Yes. During umount mnt->mnt_ns will be set to NULL with namespace_sem
and the mount seqlock held. mntput() doesn't acquire namespace_sem as
that would get rather problematic during path lookup. It also elides
lock_mount_hash() by looking at mnt->mnt_ns because that's set to NULL
when a mount is actually unmounted.

So iirc synchronize_rcu_expedited() will ensure that it is actually the
system call that shuts down all the mounts it put on the umounted list
and not some other task that also called mntput() as that would cause
pretty blatant EBUSY issues.

So callers that come before mnt->mnt_ns = NULL simply return of course
but callers that come after mnt->mnt_ns = NULL will acquire
lock_mount_hash() _under_ rcu_read_lock().
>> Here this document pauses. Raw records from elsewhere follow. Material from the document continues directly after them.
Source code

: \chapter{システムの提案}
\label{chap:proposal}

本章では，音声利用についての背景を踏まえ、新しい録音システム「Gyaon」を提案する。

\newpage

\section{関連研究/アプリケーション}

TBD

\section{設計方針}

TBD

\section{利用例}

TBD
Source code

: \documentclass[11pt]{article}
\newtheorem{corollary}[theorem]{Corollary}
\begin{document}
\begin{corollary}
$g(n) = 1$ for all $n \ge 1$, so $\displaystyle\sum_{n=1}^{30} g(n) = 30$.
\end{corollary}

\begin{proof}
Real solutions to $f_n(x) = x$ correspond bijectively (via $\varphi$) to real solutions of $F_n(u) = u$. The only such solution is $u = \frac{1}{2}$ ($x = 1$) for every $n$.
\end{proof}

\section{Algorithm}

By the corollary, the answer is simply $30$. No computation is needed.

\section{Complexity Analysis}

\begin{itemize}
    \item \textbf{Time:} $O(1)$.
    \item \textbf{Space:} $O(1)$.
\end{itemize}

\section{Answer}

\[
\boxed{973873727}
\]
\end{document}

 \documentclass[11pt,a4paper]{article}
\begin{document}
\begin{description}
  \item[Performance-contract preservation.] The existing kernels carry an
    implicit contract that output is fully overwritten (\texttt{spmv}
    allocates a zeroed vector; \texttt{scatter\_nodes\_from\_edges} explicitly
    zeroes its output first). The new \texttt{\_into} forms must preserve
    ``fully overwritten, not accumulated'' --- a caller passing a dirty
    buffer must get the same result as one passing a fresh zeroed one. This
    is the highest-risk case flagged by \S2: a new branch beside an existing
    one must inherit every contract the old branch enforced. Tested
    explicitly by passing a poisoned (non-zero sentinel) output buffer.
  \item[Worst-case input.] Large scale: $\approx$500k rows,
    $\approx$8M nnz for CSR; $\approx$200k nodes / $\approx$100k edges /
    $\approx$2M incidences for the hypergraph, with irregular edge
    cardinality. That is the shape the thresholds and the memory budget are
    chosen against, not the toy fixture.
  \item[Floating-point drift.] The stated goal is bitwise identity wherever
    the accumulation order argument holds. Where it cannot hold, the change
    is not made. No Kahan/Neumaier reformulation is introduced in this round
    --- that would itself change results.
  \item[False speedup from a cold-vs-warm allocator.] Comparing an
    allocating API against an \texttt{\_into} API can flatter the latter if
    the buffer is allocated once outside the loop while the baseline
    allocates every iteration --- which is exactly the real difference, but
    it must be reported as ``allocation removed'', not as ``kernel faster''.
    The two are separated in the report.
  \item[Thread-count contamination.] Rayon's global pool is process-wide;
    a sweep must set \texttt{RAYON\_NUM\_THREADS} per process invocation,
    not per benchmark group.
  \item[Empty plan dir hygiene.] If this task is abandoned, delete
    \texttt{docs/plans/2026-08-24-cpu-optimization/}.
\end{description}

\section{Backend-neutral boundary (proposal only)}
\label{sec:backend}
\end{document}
These callers see an elevated
reference count and thus simply return while namespace_lock()'s
synchronize_rcu_expedited() prevents the system call from making
progress.

But I also don't see it working without risk even with MNT_DETACH. It
still has potential to cause issues in userspace. Any program that
always passes MNT_DETACH simply to ensure that even in the very rare
case that a mount might still be busy is unmounted might now end up
seeing increased EBUSY failures for mounts that didn't actually need to
be unmounted with MNT_DETACH. In other words, this is only inocuous if
userspace only uses MNT_DETACH for stuff they actually know is busy when
they're trying to unmount. And I don't think that's the case.
Ian Kent June 28, 2024, 2:58 a.m. UTC | #5
On 27/6/24 19:54, Jan Kara wrote:
> On Thu 27-06-24 09:11:14, Ian Kent wrote:
>> On 27/6/24 04:47, Matthew Wilcox wrote:
>>> On Wed, Jun 26, 2024 at 04:07:49PM -0400, Lucas Karpinski wrote:
>>>> +++ b/fs/namespace.c
>>>> @@ -78,6 +78,7 @@ static struct kmem_cache *mnt_cache __ro_after_init;
>>>>    static DECLARE_RWSEM(namespace_sem);
>>>>    static HLIST_HEAD(unmounted);	/* protected by namespace_sem */
>>>>    static LIST_HEAD(ex_mountpoints); /* protected by namespace_sem */
>>>> +static bool lazy_unlock = false; /* protected by namespace_sem */
>>> That's a pretty ugly way of doing it.  How about this?
>> Ha!
>>
>> That was my original thought but I also didn't much like changing all the
>> callers.
>>
>> I don't really like the proliferation of these small helper functions either
>> but if everyone
>>
>> is happy to do this I think it's a great idea.
> So I know you've suggested removing synchronize_rcu_expedited() call in
> your comment to v2. But I wonder why is it safe? I *thought*
> synchronize_rcu_expedited() is there to synchronize the dropping of the
> last mnt reference (and maybe something else) - see the comment at the
> beginning of mntput_no_expire() - and this change would break that?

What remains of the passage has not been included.